Work item —
Going through the entries below, tally the lines that hold the word "dynamics" and state the result alone.

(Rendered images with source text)

------------------------------

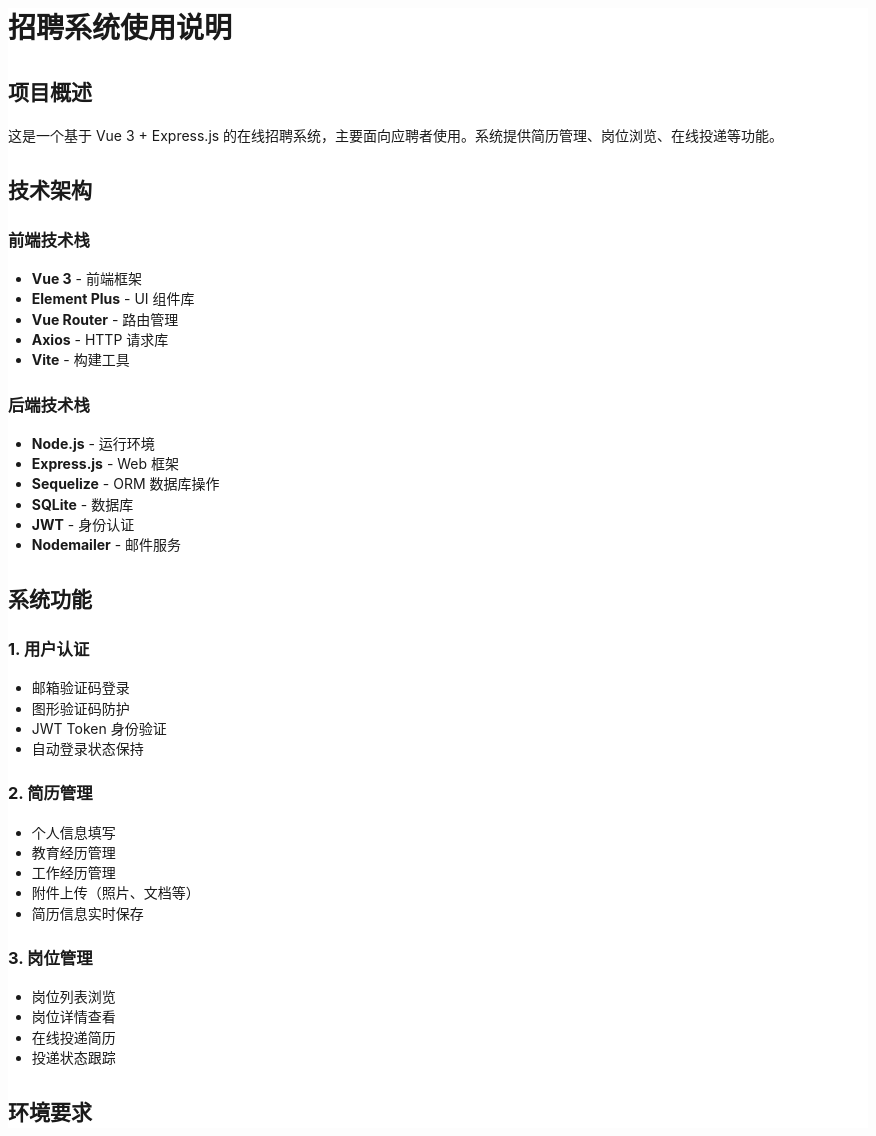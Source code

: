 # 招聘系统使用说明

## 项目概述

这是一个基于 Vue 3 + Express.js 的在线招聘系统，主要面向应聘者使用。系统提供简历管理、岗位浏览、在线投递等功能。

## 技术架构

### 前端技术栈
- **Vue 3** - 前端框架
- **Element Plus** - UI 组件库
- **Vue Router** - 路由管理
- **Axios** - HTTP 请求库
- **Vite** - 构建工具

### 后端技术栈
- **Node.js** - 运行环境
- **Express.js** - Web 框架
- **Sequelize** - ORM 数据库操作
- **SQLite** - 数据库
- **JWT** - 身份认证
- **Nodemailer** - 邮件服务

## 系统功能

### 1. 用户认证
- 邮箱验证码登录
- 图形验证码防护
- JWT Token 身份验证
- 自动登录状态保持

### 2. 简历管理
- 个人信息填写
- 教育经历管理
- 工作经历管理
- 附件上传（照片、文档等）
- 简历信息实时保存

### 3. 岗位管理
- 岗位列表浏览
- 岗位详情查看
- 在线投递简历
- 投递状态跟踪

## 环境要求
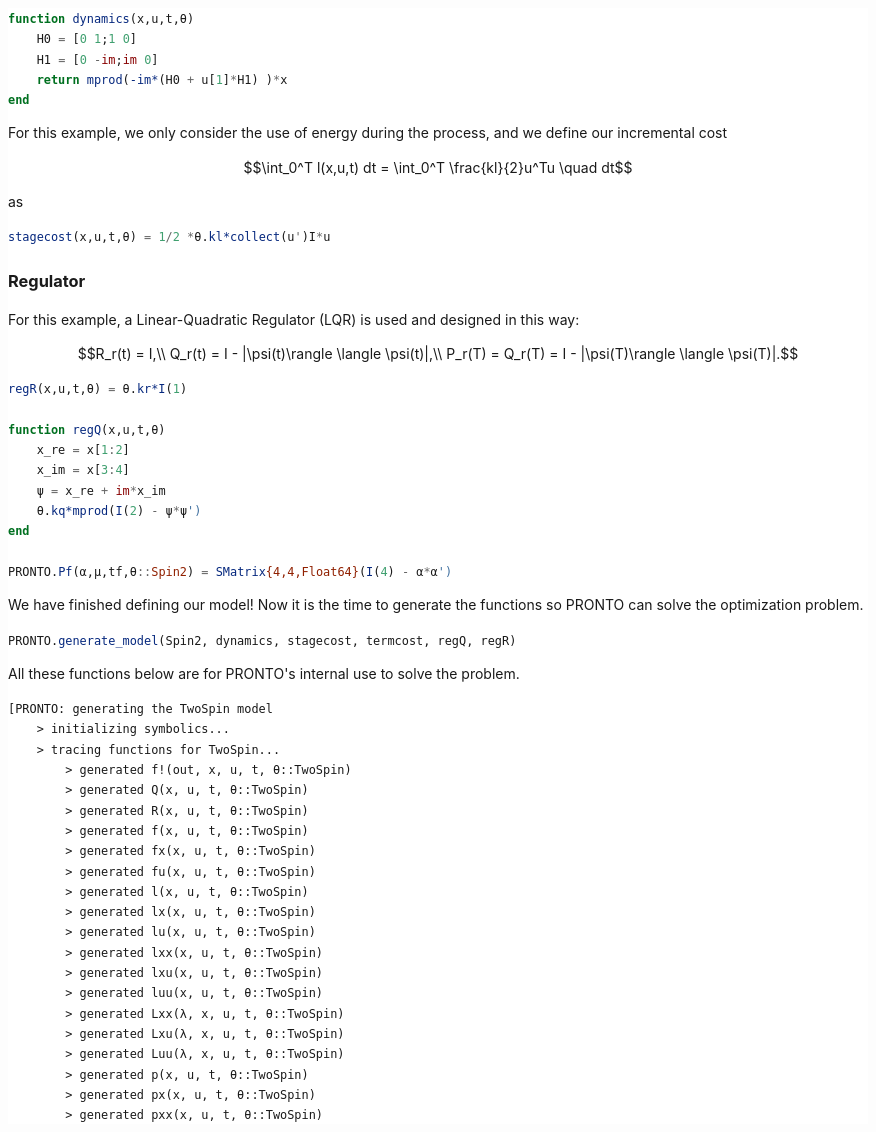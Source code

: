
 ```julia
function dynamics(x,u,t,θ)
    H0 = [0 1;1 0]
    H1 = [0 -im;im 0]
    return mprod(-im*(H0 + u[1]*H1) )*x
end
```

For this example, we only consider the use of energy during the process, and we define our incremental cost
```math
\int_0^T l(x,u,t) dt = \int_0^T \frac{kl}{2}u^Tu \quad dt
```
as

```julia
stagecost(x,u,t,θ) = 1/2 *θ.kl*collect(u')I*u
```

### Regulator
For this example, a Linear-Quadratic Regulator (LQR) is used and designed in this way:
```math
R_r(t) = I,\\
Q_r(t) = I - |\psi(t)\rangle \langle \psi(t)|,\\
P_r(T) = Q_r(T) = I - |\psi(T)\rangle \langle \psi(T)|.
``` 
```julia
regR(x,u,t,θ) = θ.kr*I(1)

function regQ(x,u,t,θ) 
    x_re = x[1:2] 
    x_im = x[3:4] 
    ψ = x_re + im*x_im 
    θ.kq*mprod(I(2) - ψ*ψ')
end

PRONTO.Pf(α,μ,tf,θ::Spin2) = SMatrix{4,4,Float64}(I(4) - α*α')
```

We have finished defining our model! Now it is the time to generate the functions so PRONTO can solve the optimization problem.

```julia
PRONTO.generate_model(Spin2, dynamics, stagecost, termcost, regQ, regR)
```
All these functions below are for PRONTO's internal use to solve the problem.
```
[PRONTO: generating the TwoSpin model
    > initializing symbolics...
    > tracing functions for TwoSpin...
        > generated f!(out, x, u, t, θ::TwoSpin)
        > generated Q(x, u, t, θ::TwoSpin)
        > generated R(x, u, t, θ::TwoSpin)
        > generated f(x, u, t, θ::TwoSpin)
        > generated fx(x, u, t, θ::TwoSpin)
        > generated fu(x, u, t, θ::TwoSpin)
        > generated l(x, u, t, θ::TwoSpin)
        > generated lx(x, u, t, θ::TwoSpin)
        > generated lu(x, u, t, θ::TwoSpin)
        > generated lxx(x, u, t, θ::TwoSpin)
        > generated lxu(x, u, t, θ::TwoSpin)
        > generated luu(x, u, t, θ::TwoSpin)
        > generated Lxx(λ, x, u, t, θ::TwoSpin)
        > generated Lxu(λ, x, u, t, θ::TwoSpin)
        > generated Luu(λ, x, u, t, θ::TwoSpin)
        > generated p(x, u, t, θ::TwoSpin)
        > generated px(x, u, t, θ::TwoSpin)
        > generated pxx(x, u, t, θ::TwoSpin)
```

------------------------------

Written answer —
2